Even better, cell phones trumped landlines—which were the top “hardest to give up” only in 2006! It makes sense. People who move to new houses can simply take their cell phones with them. They don’t have to wait around for the phone company to show up whenever its workers feel like it.
But I’m not just gloating over my triumph after wrongs done me more than a decade ago. The Pew findings are another reason why cell phones are an important platform for marketers to consider if they want to effectively reach audiences. It’s easy to understand why consumers are so dependant on their phones. Basically, they’re a means to multiple modes of communicating:
* Voice, of course, is the first reason for having any phone. But U.S. cellular providers have recently started reducing “minutes” costs, with all-you-can-talk flat rates making it more affordable than ever for customers to make local and long-distance calls.

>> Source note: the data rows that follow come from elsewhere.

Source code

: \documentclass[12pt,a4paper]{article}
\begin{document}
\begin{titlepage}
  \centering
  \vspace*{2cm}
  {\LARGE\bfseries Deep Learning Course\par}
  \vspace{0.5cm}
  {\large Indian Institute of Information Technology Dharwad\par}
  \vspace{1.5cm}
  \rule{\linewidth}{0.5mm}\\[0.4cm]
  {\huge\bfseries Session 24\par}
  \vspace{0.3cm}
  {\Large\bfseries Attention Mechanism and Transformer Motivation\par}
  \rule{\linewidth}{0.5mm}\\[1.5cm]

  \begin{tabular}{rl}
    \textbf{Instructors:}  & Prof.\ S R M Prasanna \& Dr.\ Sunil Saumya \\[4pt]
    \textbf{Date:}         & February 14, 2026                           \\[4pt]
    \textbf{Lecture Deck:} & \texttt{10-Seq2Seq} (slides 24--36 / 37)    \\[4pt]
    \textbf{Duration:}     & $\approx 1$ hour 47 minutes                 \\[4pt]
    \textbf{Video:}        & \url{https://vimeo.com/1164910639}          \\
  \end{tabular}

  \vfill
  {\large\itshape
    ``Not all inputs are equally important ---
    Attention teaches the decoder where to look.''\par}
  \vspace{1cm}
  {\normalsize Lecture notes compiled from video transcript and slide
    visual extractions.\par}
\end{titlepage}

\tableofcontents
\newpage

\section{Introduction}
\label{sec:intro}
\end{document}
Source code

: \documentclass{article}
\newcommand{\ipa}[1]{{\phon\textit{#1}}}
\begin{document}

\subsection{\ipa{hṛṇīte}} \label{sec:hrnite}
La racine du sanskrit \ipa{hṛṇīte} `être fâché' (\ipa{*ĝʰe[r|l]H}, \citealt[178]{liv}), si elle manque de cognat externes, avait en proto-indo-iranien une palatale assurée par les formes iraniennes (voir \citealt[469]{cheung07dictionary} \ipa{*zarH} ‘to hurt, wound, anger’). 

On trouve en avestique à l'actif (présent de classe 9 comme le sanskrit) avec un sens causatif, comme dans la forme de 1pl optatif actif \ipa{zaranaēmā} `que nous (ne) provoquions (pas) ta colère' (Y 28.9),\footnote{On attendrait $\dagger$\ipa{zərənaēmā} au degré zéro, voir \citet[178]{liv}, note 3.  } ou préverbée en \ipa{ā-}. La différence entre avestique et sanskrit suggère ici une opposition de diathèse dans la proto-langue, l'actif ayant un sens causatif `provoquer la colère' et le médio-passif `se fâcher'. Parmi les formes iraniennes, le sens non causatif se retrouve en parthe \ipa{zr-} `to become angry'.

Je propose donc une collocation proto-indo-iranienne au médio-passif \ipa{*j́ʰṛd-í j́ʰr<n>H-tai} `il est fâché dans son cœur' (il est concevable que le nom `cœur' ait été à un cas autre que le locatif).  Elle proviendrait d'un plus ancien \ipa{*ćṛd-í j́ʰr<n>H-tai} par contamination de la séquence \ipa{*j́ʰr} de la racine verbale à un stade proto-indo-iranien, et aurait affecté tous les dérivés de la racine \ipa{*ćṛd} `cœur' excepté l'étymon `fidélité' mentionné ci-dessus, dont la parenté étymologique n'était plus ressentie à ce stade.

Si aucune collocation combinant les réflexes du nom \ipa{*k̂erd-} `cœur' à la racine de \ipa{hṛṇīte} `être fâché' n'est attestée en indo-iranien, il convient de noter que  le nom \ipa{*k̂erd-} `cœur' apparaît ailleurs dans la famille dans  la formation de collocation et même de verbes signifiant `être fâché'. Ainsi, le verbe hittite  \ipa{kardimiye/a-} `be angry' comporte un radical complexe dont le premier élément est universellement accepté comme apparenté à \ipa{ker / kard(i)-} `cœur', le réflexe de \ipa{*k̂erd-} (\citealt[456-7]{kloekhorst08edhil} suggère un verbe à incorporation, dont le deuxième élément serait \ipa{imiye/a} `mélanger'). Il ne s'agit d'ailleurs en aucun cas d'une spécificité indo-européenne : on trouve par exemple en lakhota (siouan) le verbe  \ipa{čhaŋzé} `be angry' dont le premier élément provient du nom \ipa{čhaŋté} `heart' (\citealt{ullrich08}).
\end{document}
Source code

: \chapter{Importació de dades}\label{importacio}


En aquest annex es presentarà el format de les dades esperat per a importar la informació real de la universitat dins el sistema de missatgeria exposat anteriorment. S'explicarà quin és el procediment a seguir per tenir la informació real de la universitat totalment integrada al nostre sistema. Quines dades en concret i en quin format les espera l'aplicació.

* A cell phone user can be contacted via SMS, which is increasing in usage among consumers. Pew says that 60 percent of adults younger than 30 send text messages daily.
* Rapidly-developing mobile technology has resulted (or soon will result) in phones that can connect to the Internet, making email and online channels more relevant than ever. Pew reports that of those surveyed, 65 percent of Hispanics, 54 percent of African-Americans, 70 percent of users younger than 30, and 19 percent overall access the Web via cellular networks.
Sure, landlines are still important for business users, as well as for homeowners who plan to stay put. But as marketers plan voice broadcast campaigns for landlines, they should keep cell phones in mind as well. Not just for voice, but for SMS, email, and online campaigns, too.
Marketing Communications Manager, mobileStorm
“I’d rather you text me”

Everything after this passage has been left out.